CHIEF OF STAFF FIVE: According to a recent ManpowerGroup Singapore survey, Singapore's talent shortage levels are at a 16-year record low.
Human Resources (HR) leaders throughout the region are responding by ramping up hiring, but such a strategy can be difficult to navigate in isolation as high value talents have plenty of options to choose from in a highly competitive market.
But, strange as it might seem, the answer may lie outside of the recruitment team. These five strategies aim to increase the skills and human resources available to an organisation without necessarily expanding hiring.
1. Retrain existing employees
Many HR teams are now focusing on upskilling or reskilling existing employees to counteract the effects of talent shortages, tailoring them to fit the specific skill gaps in their organisations. A great way to do this is to offer in-house training, where a skilled employee or an external trainer is called in to share their expertise.
This method allows the company to account for future skill shortages and improves employee engagement. Ninety-five percent of employees in Asia reported of learning a new skill recently and self-improvement has been found to be a valued criterion in whether an employee stays or goes.

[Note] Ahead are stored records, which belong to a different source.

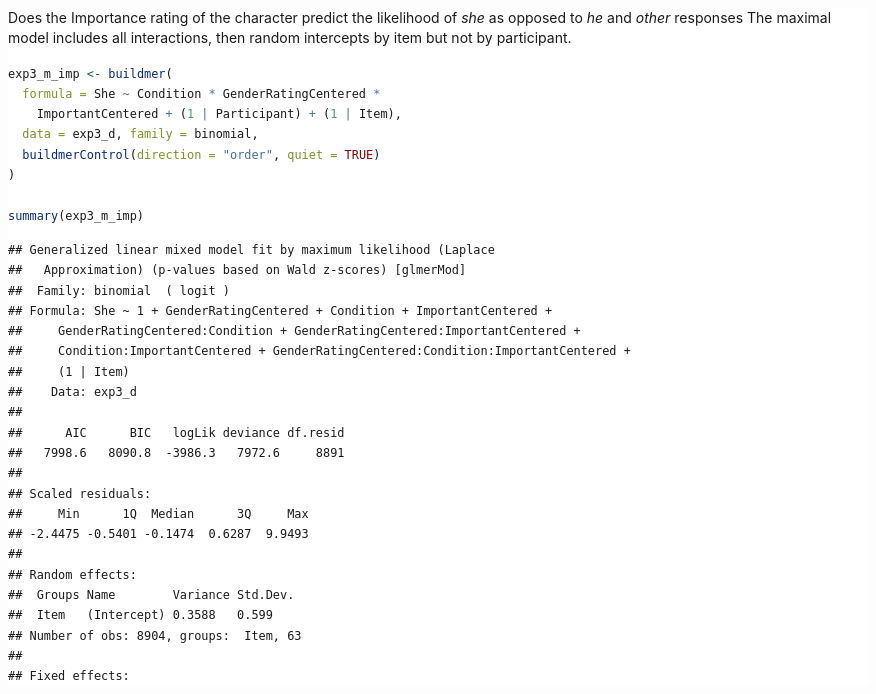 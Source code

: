 Does the Importance rating of the character predict the likelihood of
*she* as opposed to *he* and *other* responses The maximal model
includes all interactions, then random intercepts by item but not by
participant.

``` r
exp3_m_imp <- buildmer(
  formula = She ~ Condition * GenderRatingCentered *
    ImportantCentered + (1 | Participant) + (1 | Item),
  data = exp3_d, family = binomial,
  buildmerControl(direction = "order", quiet = TRUE)
)

summary(exp3_m_imp)
```

    ## Generalized linear mixed model fit by maximum likelihood (Laplace
    ##   Approximation) (p-values based on Wald z-scores) [glmerMod]
    ##  Family: binomial  ( logit )
    ## Formula: She ~ 1 + GenderRatingCentered + Condition + ImportantCentered +  
    ##     GenderRatingCentered:Condition + GenderRatingCentered:ImportantCentered +  
    ##     Condition:ImportantCentered + GenderRatingCentered:Condition:ImportantCentered +  
    ##     (1 | Item)
    ##    Data: exp3_d
    ## 
    ##      AIC      BIC   logLik deviance df.resid 
    ##   7998.6   8090.8  -3986.3   7972.6     8891 
    ## 
    ## Scaled residuals: 
    ##     Min      1Q  Median      3Q     Max 
    ## -2.4475 -0.5401 -0.1474  0.6287  9.9493 
    ## 
    ## Random effects:
    ##  Groups Name        Variance Std.Dev.
    ##  Item   (Intercept) 0.3588   0.599   
    ## Number of obs: 8904, groups:  Item, 63
    ## 
    ## Fixed effects:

2. Reshuffle workforce skills
An often overlooked aspect in dealing with talent shortages is to reconsider the skills that already exist in the organisation. Many companies doing a serious deep dive into current processes may find that they already have the skills they need, but aren’t utilising them effectively.
For example, someone with a strong sales background might also be able to flourish in marketing, or someone with engineering skills might suit a role as resource manager.

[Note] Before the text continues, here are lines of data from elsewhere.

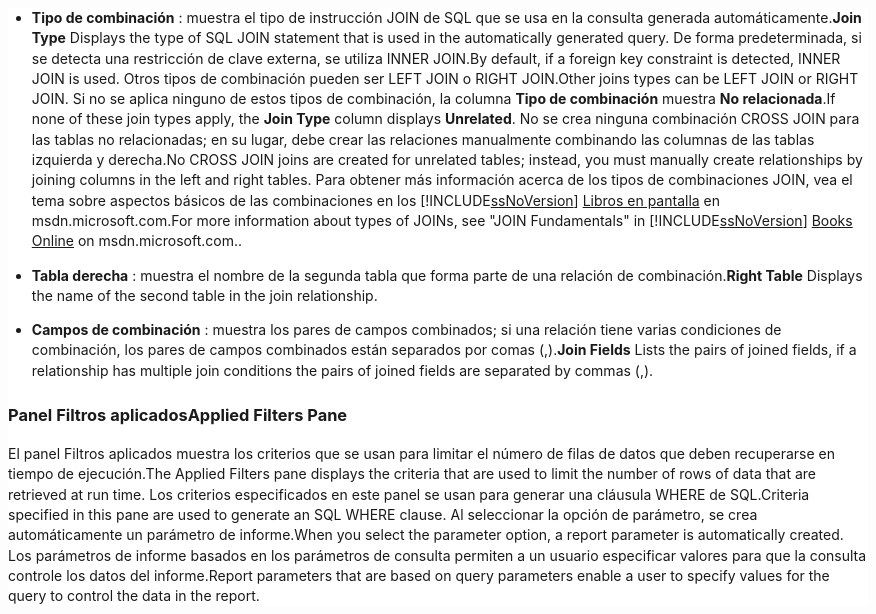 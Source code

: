 -   <span data-ttu-id="9570e-265">**Tipo de combinación** : muestra el tipo de instrucción JOIN de SQL que se usa en la consulta generada automáticamente.</span><span class="sxs-lookup"><span data-stu-id="9570e-265">**Join Type** Displays the type of SQL JOIN statement that is used in the automatically generated query.</span></span> <span data-ttu-id="9570e-266">De forma predeterminada, si se detecta una restricción de clave externa, se utiliza INNER JOIN.</span><span class="sxs-lookup"><span data-stu-id="9570e-266">By default, if a foreign key constraint is detected, INNER JOIN is used.</span></span> <span data-ttu-id="9570e-267">Otros tipos de combinación pueden ser LEFT JOIN o RIGHT JOIN.</span><span class="sxs-lookup"><span data-stu-id="9570e-267">Other joins types can be LEFT JOIN or RIGHT JOIN.</span></span> <span data-ttu-id="9570e-268">Si no se aplica ninguno de estos tipos de combinación, la columna **Tipo de combinación** muestra **No relacionada**.</span><span class="sxs-lookup"><span data-stu-id="9570e-268">If none of these join types apply, the **Join Type** column displays **Unrelated**.</span></span> <span data-ttu-id="9570e-269">No se crea ninguna combinación CROSS JOIN para las tablas no relacionadas; en su lugar, debe crear las relaciones manualmente combinando las columnas de las tablas izquierda y derecha.</span><span class="sxs-lookup"><span data-stu-id="9570e-269">No CROSS JOIN joins are created for unrelated tables; instead, you must manually create relationships by joining columns in the left and right tables.</span></span> <span data-ttu-id="9570e-270">Para obtener más información acerca de los tipos de combinaciones JOIN, vea el tema sobre aspectos básicos de las combinaciones en los [!INCLUDE[ssNoVersion](../includes/ssnoversion-md.md)] [Libros en pantalla](https://go.microsoft.com/fwlink/?LinkId=141687) en msdn.microsoft.com.</span><span class="sxs-lookup"><span data-stu-id="9570e-270">For more information about types of JOINs, see "JOIN Fundamentals" in [!INCLUDE[ssNoVersion](../includes/ssnoversion-md.md)] [Books Online](https://go.microsoft.com/fwlink/?LinkId=141687) on msdn.microsoft.com..</span></span>  
  
-   <span data-ttu-id="9570e-271">**Tabla derecha** : muestra el nombre de la segunda tabla que forma parte de una relación de combinación.</span><span class="sxs-lookup"><span data-stu-id="9570e-271">**Right Table** Displays the name of the second table in the join relationship.</span></span>  
  
-   <span data-ttu-id="9570e-272">**Campos de combinación** : muestra los pares de campos combinados; si una relación tiene varias condiciones de combinación, los pares de campos combinados están separados por comas (,).</span><span class="sxs-lookup"><span data-stu-id="9570e-272">**Join Fields** Lists the pairs of joined fields, if a relationship has multiple join conditions the pairs of joined fields are separated by commas (,).</span></span>  
  
###  <a name="applied-filters-pane"></a><a name="AppliedFilters"></a> <span data-ttu-id="9570e-273">Panel Filtros aplicados</span><span class="sxs-lookup"><span data-stu-id="9570e-273">Applied Filters Pane</span></span>  
 <span data-ttu-id="9570e-274">El panel Filtros aplicados muestra los criterios que se usan para limitar el número de filas de datos que deben recuperarse en tiempo de ejecución.</span><span class="sxs-lookup"><span data-stu-id="9570e-274">The Applied Filters pane displays the criteria that are used to limit the number of rows of data that are retrieved at run time.</span></span> <span data-ttu-id="9570e-275">Los criterios especificados en este panel se usan para generar una cláusula WHERE de SQL.</span><span class="sxs-lookup"><span data-stu-id="9570e-275">Criteria specified in this pane are used to generate an SQL WHERE clause.</span></span> <span data-ttu-id="9570e-276">Al seleccionar la opción de parámetro, se crea automáticamente un parámetro de informe.</span><span class="sxs-lookup"><span data-stu-id="9570e-276">When you select the parameter option, a report parameter is automatically created.</span></span> <span data-ttu-id="9570e-277">Los parámetros de informe basados en los parámetros de consulta permiten a un usuario especificar valores para que la consulta controle los datos del informe.</span><span class="sxs-lookup"><span data-stu-id="9570e-277">Report parameters that are based on query parameters enable a user to specify values for the query to control the data in the report.</span></span>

3. Utilise interim employees
Between freelancers, consultants, contractors and more, it’s time for leaders to reimagine what employment looks like in their organisation. Talent, in the typical labor market may be growing thin, but the gig economy has only increased the number of free agents.
Interim workers can help to fill skill gaps in an operation quickly without breaking the bank. They have become an increasingly popular option as interim employees with varying levels of flexibility, availability and skills allows leaders to employ them based on a project-to-project basis within many budgets and timeframes.
4. Partner with universities or education facilities
Businesses that partner with universities offer value-added opportunities like industry-specific training for students, while allowing schools to tout higher job placement rates. Meanwhile, the companies themselves get an endless supply of talent, future-proofing the organisation while also getting talent that has been curated specially for the company’s skill needs.
The National University of Singapore business school, for example, has partnered with the likes of Alibaba, Huawei, KPMG, Lazada, Ernst & Yong, TikTok, and plenty of other brands that has increased the desirability of the learning institution.
5. Rethink hiring criteria
Waiting for the perfect candidate that can fill all the role’s gaps could leave a vacancy open for weeks to months, leaving existing employees to cover for the role which will not only lead to burnout and increased turnover, but also creates less than optimal work.
Either reconsidering the experience needed to fill the role, or hiring candidates who only meet most of the criteria, could be a way to rethink hiring without hurting the company. With training, leaders can help these new hires grow into the role and it may lead to better results than waiting for the perfect candidate to emerge.